Facebook cracks down on vaccine misinformation

In a blog post, the Menlo Park, Calif. company said it will reject any ads containing misinformation about vaccines, remove any targeted advertising options like 'vaccine controversies,' and will no longer show or recommend content containing this type of misinformation on Instagram Explore or hashtag pages."

Submitted via IRC for FatPhil

Combatting Vaccine Misinformation

We are working to tackle vaccine misinformation on Facebook by reducing its distribution and providing people with authoritative information on the topic.

[...] Leading global health organizations, such as the World Health Organization and the US Centers for Disease Control and Prevention, have publicly identified verifiable vaccine hoaxes. If these vaccine hoaxes appear on Facebook, we will take action against them.

For example, if a group or Page admin posts this vaccine misinformation, we will exclude the entire group or Page from recommendations, reduce these groups and Pages’ distribution in News Feed and Search, and reject ads with this misinformation.
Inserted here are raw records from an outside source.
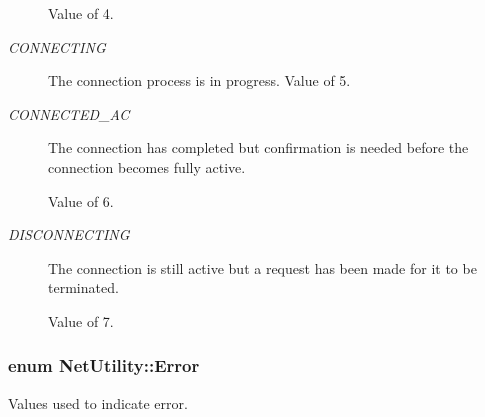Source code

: \begin{Desc}
\begin{description}
 Value of 4. \item[{\em 
\hypertarget{class_net_utility_a7eae52138f8bd597ffc67ebf07e86b6da9d19ff7a0b7766eb4176922a19ff44af}{
CONNECTING}
\label{class_net_utility_a7eae52138f8bd597ffc67ebf07e86b6da9d19ff7a0b7766eb4176922a19ff44af}
}]The connection process is in progress. Value of 5. \item[{\em 
\hypertarget{class_net_utility_a7eae52138f8bd597ffc67ebf07e86b6da7b6f70df4b1b357e16aee1e4ca169aa2}{
CONNECTED\_\-AC}
\label{class_net_utility_a7eae52138f8bd597ffc67ebf07e86b6da7b6f70df4b1b357e16aee1e4ca169aa2}
}]The connection has completed but confirmation is needed before the connection becomes fully active. \par
 Value of 6. \item[{\em 
\hypertarget{class_net_utility_a7eae52138f8bd597ffc67ebf07e86b6da9a6a615b574b5d529729238b1d956ee6}{
DISCONNECTING}
\label{class_net_utility_a7eae52138f8bd597ffc67ebf07e86b6da9a6a615b574b5d529729238b1d956ee6}
}]The connection is still active but a request has been made for it to be terminated. \par
 Value of 7. \end{description}
\end{Desc}

\hypertarget{class_net_utility_ae331fb5c7488331b51a881f5e5435ce7}{
\subsubsection[{Error}]{\setlength{\rightskip}{0pt plus 5cm}enum {\bf NetUtility::Error}}}
\label{class_net_utility_ae331fb5c7488331b51a881f5e5435ce7}


Values used to indicate error. 

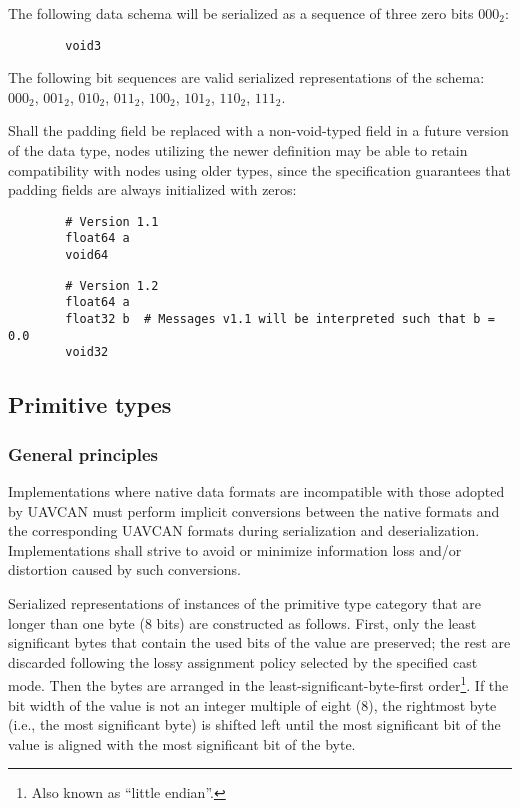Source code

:\begin{remark}
    The following data schema will be serialized as a sequence of three zero bits $000_2$:
    \begin{verbatim}
        void3
    \end{verbatim}
    The following bit sequences are valid serialized representations of the schema:
    $000_2$,
    $001_2$,
    $010_2$,
    $011_2$,
    $100_2$,
    $101_2$,
    $110_2$,
    $111_2$.

    Shall the padding field be replaced with a non-void-typed field in a future version of the data type,
    nodes utilizing the newer definition may be able to retain compatibility with nodes using older types,
    since the specification guarantees that padding fields are always initialized with zeros:

    \begin{verbatim}
        # Version 1.1
        float64 a
        void64
    \end{verbatim}

    \begin{verbatim}
        # Version 1.2
        float64 a
        float32 b  # Messages v1.1 will be interpreted such that b = 0.0
        void32
    \end{verbatim}
\end{remark}

\subsection{Primitive types}

\subsubsection{General principles}

Implementations where native data formats are incompatible with those adopted by UAVCAN must perform
implicit conversions between the native formats and the corresponding UAVCAN formats during
serialization and deserialization.
Implementations shall strive to avoid or minimize information loss and/or distortion caused by such conversions.

Serialized representations of instances of the primitive type category that are longer than one byte (8 bits)
are constructed as follows.
First, only the least significant bytes that contain the used bits of the value are preserved;
the rest are discarded following the lossy assignment policy selected by the specified cast mode.
Then the bytes are arranged in the least-significant-byte-first order\footnote{Also known as ``little endian''.}.
If the bit width of the value is not an integer multiple of eight (8),
the rightmost byte (i.e., the most significant byte) is shifted left until the most significant bit of the value
is aligned with the most significant bit of the byte.

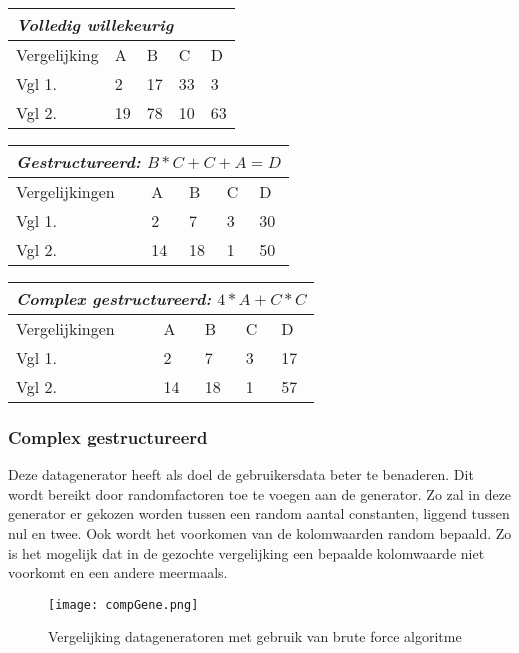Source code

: \documentclass[Main.tex]{subfiles}
\begin{document}
\begin{center}
\begin{tabular}{@{} *5l @{}}    \toprule
\multicolumn{5}{l}{\emph{Volledig willekeurig}}\\\midrule
 Vergelijking & A  & B  & C  & D  \\ 
 Vgl 1. & 2 & 17 & 33 & 3\\ 
 Vgl 2. & 19 & 78 & 10 & 63\\\bottomrule
 \hline
\end{tabular}

\begin{tabular}{@{} *5l @{}}    \toprule
\multicolumn{5}{l}{\emph{Gestructureerd: } $B*C+C+A = D$} \\ \midrule
 Vergelijkingen & A  & B  & C  & D  \\ 
 Vgl 1. & 2 & 7 & 3 & 30\\ 
 Vgl 2. & 14 & 18 & 1 & 50\\\bottomrule
 \hline
\end{tabular}

\begin{tabular}{@{} *5l @{}}    \toprule
\multicolumn{5}{l}{\emph{Complex gestructureerd:}  $4*A+C*C$}\\\midrule
 Vergelijkingen & A  & B  & C  & D  \\ 
 Vgl 1. & 2 & 7 & 3 & 17\\ 
 Vgl 2. & 14 & 18 & 1 & 57\\\bottomrule
 \hline
\end{tabular}
\end{center}

\subsubsection*{Complex gestructureerd}
Deze datagenerator heeft als doel de gebruikersdata beter te benaderen. Dit wordt bereikt door randomfactoren toe te voegen aan de generator. Zo zal in deze generator er gekozen worden tussen een random aantal constanten, liggend tussen nul en twee. Ook wordt het voorkomen van de kolomwaarden random bepaald. Zo is het mogelijk dat in de gezochte vergelijking een bepaalde kolomwaarde niet voorkomt en een andere meermaals.

\begin{figure}
\centering
\texttt{[image: compGene.png]}
\caption{Vergelijking datageneratoren met gebruik van brute force algoritme} \label{fig:datageneratoren}
\end{figure}
\end{document}

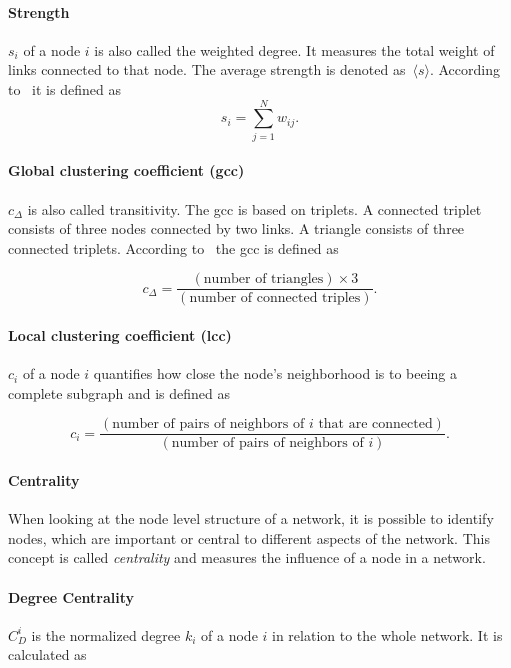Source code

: \paragraph{Strength} $s_i$ of a node $i$ is also called the weighted degree.
It measures the total weight of links connected to that node.
The average strength is denoted as~$\langle s \rangle$.
According to~\textcite{barrat2004architecture} it is defined as
\begin{equation}
\label{eq:strength}
s_i = \sum_{j=1}^{N}w_{ij}. 
\end{equation}

\paragraph{Global clustering coefficient (gcc)} $c_\Delta$ is also called transitivity. The gcc is based on triplets. A connected triplet consists of three nodes connected by two links. A triangle consists of three connected triplets. 
 According to~\textcite{wasserman1994social} the gcc is defined as
 
\begin{equation}
\label{eq:gcc}
c_\Delta = \frac{(\text{number of triangles}) \times 3}{(\text{number of connected triples})}.
\end{equation}

\paragraph{Local clustering coefficient (lcc)} $c_i$ of a node $i$ quantifies how close the node's neighborhood is to beeing a complete subgraph and is defined as

\begin{equation}
\label{eq:lcc}
c_i = \frac{(\text{number of pairs of neighbors of }i\text{ that are connected})}{(\text{number of pairs of neighbors of }i)}.
\end{equation}

\paragraph{Centrality}
When looking at the node level structure of a network, it is possible to identify nodes, which are important or central to different aspects of the network. This concept is called \emph{centrality} and measures the influence of a node in a network.

\paragraph{Degree Centrality}
$C^i_D$ is the normalized degree $k_i$ of a node $i$ in relation to the whole network. It is calculated as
We also believe in providing people with additional context so they can decide whether to read, share, or engage in conversations about information they see on Facebook. We are exploring ways to give people more accurate information from expert organizations about vaccines at the top of results for related searches, on Pages discussing the topic, and on invitations to join groups about the topic. We will have an update on this soon.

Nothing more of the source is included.